Rare free media listened to in Eritrea, Radio Erena risks disappearing: News

Rare free media listened to in Eritrea, Radio Erena risks disappearing: News
Rare free media listened to in Eritrea, Radio Erena risks disappearing: News

From a tiny studio nestled in a apartment, the waves of Radio Erena fly. The only independent media accessible in this information black hole that is Eritrea, it could however disappear, due to lack of funding, after 15 years of existence.

Every day, Radio Erena, which means “Radio our Eritrea” in Tigrina, evokes, in this language as well as in Arabic, life as it is in this country described as the “North Korea” of Africa.

Politics, freedom of expression or security… so many subjects addressed by a network of correspondents based outside the country, freed from the censorship of a State ruled with an iron fist by Issaias Afeworki since his declaration of independence from Ethiopia in 1993, after three decades of war.

“In 2001, the Eritrean government decided to close all private media. Since then, only the voice of the state has been heard, mainly propaganda,” points out Amanuel Ghimaï Bhata, journalist and editor-in-chief of Radio Erena.

A handful of media outlets are trying to resist by broadcasting from abroad, the vast majority linked to Eritrean political movements. Radio Erena is the only one of them to be “independent and apolitical”, according to its management.

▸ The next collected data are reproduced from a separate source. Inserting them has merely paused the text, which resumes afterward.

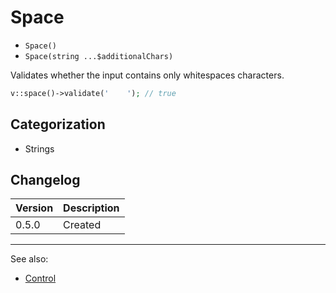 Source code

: # Space

- `Space()`
- `Space(string ...$additionalChars)`

Validates whether the input contains only whitespaces characters.

```php
v::space()->validate('    '); // true
```

## Categorization

- Strings

## Changelog

Version | Description
--------|-------------
  0.5.0 | Created

***
See also:

- [Control](Control.md)
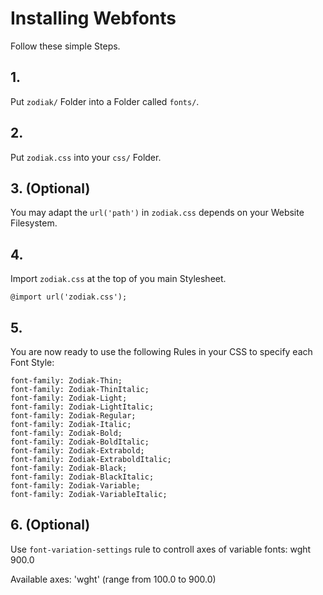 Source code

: # Installing Webfonts

Follow these simple Steps.

## 1.

Put `zodiak/` Folder into a Folder called `fonts/`.

## 2.

Put `zodiak.css` into your `css/` Folder.

## 3. (Optional)

You may adapt the `url('path')` in `zodiak.css` depends on your Website Filesystem.

## 4.

Import `zodiak.css` at the top of you main Stylesheet.

```
@import url('zodiak.css');
```

## 5.

You are now ready to use the following Rules in your CSS to specify each Font Style:

```
font-family: Zodiak-Thin;
font-family: Zodiak-ThinItalic;
font-family: Zodiak-Light;
font-family: Zodiak-LightItalic;
font-family: Zodiak-Regular;
font-family: Zodiak-Italic;
font-family: Zodiak-Bold;
font-family: Zodiak-BoldItalic;
font-family: Zodiak-Extrabold;
font-family: Zodiak-ExtraboldItalic;
font-family: Zodiak-Black;
font-family: Zodiak-BlackItalic;
font-family: Zodiak-Variable;
font-family: Zodiak-VariableItalic;

```

## 6. (Optional)

Use `font-variation-settings` rule to controll axes of variable fonts:
wght 900.0

Available axes:
'wght' (range from 100.0 to 900.0)
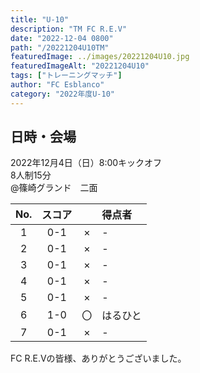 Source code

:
 ```yaml
---
title: "U-10"
description: "TM FC R.E.V"
date: "2022-12-04 0800"
path: "/20221204U10TM"
featuredImage: ../images/20221204U10.jpg
featuredImageAlt: "20221204U10"
tags: ["トレーニングマッチ"]
author: "FC Esblanco"
category: "2022年度U-10"
---
```


## 日時・会場

2022年12月4日（日）8:00キックオフ<br>
8人制15分<br>
@篠崎グランド　二面

| No.| スコア |   | 得点者  |
|:--:|:------:|:-:|:--------|
| 1  | 0-1 | × |-|
| 2  | 0-1 | × |-|
| 3  | 0-1 | × |-|
| 4  | 0-1 | × |-|
| 5  | 0-1 | × |-|
| 6  | 1-0 | 〇 |はるひと|
| 7  | 0-1 | × |-|


FC R.E.Vの皆様、ありがとうございました。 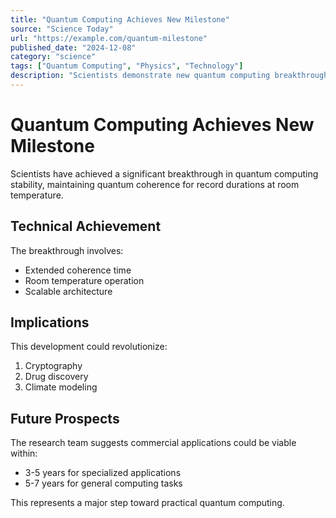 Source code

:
 ```yaml
---
title: "Quantum Computing Achieves New Milestone"
source: "Science Today"
url: "https://example.com/quantum-milestone"
published_date: "2024-12-08"
category: "science"
tags: ["Quantum Computing", "Physics", "Technology"]
description: "Scientists demonstrate new quantum computing breakthrough with potential to revolutionize cryptography."
---
```


# Quantum Computing Achieves New Milestone

Scientists have achieved a significant breakthrough in quantum computing stability, maintaining quantum coherence for record durations at room temperature.

## Technical Achievement

The breakthrough involves:
- Extended coherence time
- Room temperature operation
- Scalable architecture

## Implications

This development could revolutionize:
1. Cryptography
2. Drug discovery
3. Climate modeling

## Future Prospects

The research team suggests commercial applications could be viable within:
- 3-5 years for specialized applications
- 5-7 years for general computing tasks

This represents a major step toward practical quantum computing.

If the number of its listeners remains difficult to estimate, as access to the country is limited, the German foundation Deutsche Welle Akademie estimated in 2017 that “520,000 people in Eritrea listen to the radio (Erena) at least once a week”.

– “Not a word” –

Eritreans want to know “what is happening on the other side of the world”, as well as “outside their borders”, notably in northern Ethiopia where their army fought alongside Ethiopian federal forces against rebel groups in Tigray, explains Amanuel Ghimaï Bhata.

But while Eritrean soldiers still remain in this region, where hundreds of thousands of people have died and a million others have been displaced in two years of conflict (2020-2022), “the Eritrean government is not saying not a word,” he sighs.

State media give “a completely illusory image of Eritrea, suggesting that everything is still fine”, observes Marc Lavergne, research director at the French National Center for Scientific Research (CNRS) and specialist in the Horn of Africa. 'Africa. “Press freedom is non-existent in Eritrea. Only North Korea is at the same level.”

The NGO Reporters Without Borders (RSF) estimates that Asmara even manages to do worse than Pyongyang, 177th country out of 180 in its ranking of press freedom in the world. Last place goes to Eritrea, described as “the first prison in sub-Saharan Africa for journalists” by RSF.

In this “extremely well-locked totalitarian system”, “only a handful of people loyal to Issaias Afeworki's regime have access to the outside world, the internet and the international press”, comments Marc Lavergne.

– Bubble of freedom –

Radio Erena therefore acts as a bubble of freedom in a media landscape completely under control. Not without difficulties.

In 2012, accused of having “incited her listeners to acts of violence against representatives of the Eritrean government”, she was suspended, as RSF documented at the time. “We couldn’t broadcast for almost eight months,” remembers Amanuel Ghimaï Bhata.

The exiled journalist, who left Eritrea in 2009 after working for several years at the Ministry of Information, where he says he was forced to submit to the “propaganda machine”, reports “numerous threats” more recent.

Maxence Peniguet, director of operations of the association supervising Radio Erena, founded in 2009 with the support of RSF, lists in particular cyberattacks perpetrated by “tens of thousands of robots which come to visit the site to create overheating of the hosting “.

But the fear is mainly financial. The funds currently allocated by private patrons, American and European NGOs, are no longer sufficient to cover radio costs. And convincing institutional donors is “very complicated” due to the context of widespread “crises”, he specifies.

In one year, the Radio Erena team went from six to three people, including two experienced journalists, refugees in after fleeing Eritrea.

Without new financial partners, “we will have lost almost half of our budget for 2025”, regrets Mr. Peniguet, who fears that the voice of Radio Erena “will die out in a few months”.